The structure of the General Growth deal resembles a $1.8 billion agreement announced in February between Hudson’s Bay Co. and Simon Property Group Inc., Green Street’s Lachance said. It gives landlords plenty of flexibility to redevelop the Sears stores.

Green Street lists 131 of Sears’s 628 mall stores as located in A, or top-quality, malls. Other landlords with Sears stores in A malls include Macerich Co. and Simon, Lachance said.

“It’s a big pool of properties where something can be done, but it can only be done with the mall owner,” he said.
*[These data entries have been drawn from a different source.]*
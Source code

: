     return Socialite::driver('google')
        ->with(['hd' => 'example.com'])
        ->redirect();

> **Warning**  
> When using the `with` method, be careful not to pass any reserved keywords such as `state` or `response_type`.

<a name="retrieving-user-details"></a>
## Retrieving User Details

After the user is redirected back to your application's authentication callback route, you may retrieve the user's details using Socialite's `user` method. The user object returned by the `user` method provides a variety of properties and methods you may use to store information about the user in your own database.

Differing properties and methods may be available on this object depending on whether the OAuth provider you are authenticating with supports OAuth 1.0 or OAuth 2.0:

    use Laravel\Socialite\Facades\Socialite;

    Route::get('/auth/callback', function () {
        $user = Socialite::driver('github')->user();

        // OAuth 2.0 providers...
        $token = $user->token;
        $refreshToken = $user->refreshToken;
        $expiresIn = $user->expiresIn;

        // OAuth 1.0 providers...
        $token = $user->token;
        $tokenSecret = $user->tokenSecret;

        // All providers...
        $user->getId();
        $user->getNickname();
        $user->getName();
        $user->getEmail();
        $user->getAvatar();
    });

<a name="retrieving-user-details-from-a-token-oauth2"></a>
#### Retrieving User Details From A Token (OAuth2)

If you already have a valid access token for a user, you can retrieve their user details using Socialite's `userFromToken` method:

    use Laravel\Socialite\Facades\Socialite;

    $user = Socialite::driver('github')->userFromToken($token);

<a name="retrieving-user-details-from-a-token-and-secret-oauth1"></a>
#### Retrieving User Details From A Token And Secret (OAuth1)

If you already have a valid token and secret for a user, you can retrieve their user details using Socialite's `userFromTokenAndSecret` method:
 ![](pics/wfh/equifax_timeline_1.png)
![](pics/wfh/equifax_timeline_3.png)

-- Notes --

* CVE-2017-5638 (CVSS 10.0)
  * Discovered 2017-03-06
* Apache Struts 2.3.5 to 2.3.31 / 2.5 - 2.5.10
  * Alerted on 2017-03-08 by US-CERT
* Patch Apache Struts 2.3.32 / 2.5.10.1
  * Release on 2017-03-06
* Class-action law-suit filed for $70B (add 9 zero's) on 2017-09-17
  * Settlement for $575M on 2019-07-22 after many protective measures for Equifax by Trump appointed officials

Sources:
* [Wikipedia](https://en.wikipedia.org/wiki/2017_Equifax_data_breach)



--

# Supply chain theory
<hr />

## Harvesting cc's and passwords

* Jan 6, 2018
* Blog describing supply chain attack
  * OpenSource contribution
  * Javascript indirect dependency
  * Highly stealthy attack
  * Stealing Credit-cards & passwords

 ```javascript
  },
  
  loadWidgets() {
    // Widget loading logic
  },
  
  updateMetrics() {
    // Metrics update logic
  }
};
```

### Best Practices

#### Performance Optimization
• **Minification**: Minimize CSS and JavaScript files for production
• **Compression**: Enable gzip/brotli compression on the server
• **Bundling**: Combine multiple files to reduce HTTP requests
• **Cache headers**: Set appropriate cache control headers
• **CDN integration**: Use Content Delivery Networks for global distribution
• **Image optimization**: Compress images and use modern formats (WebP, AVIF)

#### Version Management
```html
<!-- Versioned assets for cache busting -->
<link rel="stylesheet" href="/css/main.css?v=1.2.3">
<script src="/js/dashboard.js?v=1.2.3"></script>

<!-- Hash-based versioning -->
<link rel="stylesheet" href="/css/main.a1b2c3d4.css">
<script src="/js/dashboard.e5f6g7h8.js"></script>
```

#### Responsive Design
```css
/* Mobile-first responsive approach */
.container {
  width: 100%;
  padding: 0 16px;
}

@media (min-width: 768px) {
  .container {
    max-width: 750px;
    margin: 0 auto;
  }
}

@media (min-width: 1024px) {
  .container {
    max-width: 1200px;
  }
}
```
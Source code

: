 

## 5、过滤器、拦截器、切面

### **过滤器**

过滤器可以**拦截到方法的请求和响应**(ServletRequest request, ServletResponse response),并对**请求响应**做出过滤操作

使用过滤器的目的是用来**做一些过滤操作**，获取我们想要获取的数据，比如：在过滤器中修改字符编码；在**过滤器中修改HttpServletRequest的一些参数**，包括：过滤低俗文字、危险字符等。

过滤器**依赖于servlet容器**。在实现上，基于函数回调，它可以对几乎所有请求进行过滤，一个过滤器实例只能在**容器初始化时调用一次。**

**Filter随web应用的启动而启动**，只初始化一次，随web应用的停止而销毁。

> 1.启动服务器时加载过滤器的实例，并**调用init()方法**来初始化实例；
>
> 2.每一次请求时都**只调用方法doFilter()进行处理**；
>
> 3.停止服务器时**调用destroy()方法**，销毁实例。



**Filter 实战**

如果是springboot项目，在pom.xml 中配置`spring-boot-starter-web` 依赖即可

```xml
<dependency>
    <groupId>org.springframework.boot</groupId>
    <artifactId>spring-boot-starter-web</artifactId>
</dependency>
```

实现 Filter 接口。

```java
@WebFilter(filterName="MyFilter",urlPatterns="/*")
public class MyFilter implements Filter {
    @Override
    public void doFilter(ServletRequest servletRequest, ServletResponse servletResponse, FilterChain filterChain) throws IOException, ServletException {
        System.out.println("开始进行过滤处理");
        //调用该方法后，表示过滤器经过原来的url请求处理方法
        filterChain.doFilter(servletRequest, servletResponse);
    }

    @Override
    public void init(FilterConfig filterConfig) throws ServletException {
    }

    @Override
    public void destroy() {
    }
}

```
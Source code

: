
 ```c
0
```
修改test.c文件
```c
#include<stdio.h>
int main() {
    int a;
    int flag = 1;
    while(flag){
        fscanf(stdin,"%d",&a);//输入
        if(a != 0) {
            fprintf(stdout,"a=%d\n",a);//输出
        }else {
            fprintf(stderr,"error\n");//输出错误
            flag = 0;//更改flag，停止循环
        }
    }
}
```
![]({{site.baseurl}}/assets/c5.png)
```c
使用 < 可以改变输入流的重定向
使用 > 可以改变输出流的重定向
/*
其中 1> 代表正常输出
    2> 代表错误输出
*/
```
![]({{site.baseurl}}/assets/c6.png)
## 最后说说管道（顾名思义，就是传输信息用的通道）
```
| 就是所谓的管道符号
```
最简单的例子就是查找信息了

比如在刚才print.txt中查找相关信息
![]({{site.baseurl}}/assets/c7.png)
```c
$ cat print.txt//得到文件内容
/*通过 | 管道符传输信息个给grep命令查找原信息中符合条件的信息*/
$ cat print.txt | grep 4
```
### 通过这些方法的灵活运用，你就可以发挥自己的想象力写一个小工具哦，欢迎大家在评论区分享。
Sears fell 0.1 percent to $41.33 at the close in New York after earlier rising as much as 12 percent earlier. The stock has gained 25 percent this year.

The cash infusions come as Sears struggles to return to profitability under its new model. The retailer’s loss last year widened to $1.68 billion as sales slid 14 percent. All told, Sears has lost $7.12 billion in its past four fiscal years.

Balance Sheet

Those losses have strained the retailer’s balance sheet. Its cash balance as of Jan. 31 was $250 million, down 76 percent from a year earlier. Matt McGinley, an analyst at Evercore ISI in New York, estimated the moves could fund Sears’s operations for about a year and a few months at its current cash- consumption rate.

While the properties that Sears unloaded today are among its best, McGinley said that REITs that own malls with other Sears locations may be interested in similar joint-venture deals. The company said in a filing last month that it had about 1,725 Sears and Kmart stores.

“If you’re a shareholder of Sears, would you rather own a REIT that can diversify itself over time and live on as you redevelop these sites into something different, or would you want to just own this as a consolidated entity with a failing retailer?” McGinley said. “If I was a Sears shareholder, I would want to go with the REIT.”